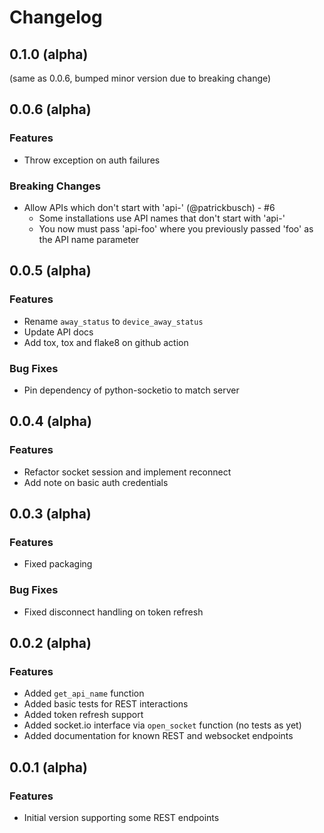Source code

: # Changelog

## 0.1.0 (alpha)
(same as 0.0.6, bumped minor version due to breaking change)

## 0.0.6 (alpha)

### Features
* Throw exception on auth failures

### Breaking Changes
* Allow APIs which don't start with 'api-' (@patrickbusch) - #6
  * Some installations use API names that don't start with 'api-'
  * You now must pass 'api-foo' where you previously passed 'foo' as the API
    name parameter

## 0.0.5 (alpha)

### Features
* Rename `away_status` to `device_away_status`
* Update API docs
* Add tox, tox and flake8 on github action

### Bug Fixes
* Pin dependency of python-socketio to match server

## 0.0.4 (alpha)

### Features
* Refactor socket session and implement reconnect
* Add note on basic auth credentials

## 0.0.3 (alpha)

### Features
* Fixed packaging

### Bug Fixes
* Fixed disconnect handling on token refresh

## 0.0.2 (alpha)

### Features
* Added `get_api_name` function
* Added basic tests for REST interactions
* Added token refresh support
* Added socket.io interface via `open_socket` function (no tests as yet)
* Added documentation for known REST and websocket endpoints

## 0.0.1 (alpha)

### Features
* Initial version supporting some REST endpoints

◆ ◆ ◆ ◆

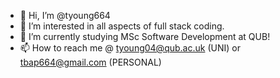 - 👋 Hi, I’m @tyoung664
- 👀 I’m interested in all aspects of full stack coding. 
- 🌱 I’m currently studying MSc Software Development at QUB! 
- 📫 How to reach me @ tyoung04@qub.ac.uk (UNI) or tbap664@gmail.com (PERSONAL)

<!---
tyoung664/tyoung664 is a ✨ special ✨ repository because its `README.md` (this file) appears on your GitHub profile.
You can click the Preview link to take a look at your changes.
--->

◆ ◆ ◆ ◆

• **Description of the task**
Working from the entries above, please transcribe only the lines from the line with "Source code" through the line with "## 0.0.3 (alpha)", exactly, with both end lines and without pictures.

• **Solution to the exercise**
Source code

: # Changelog

## 0.1.0 (alpha)
(same as 0.0.6, bumped minor version due to breaking change)

## 0.0.6 (alpha)

### Features
* Throw exception on auth failures

### Breaking Changes
* Allow APIs which don't start with 'api-' (@patrickbusch) - #6
  * Some installations use API names that don't start with 'api-'
  * You now must pass 'api-foo' where you previously passed 'foo' as the API
    name parameter

## 0.0.5 (alpha)

### Features
* Rename `away_status` to `device_away_status`
* Update API docs
* Add tox, tox and flake8 on github action

### Bug Fixes
* Pin dependency of python-socketio to match server

## 0.0.4 (alpha)

### Features
* Refactor socket session and implement reconnect
* Add note on basic auth credentials

## 0.0.3 (alpha)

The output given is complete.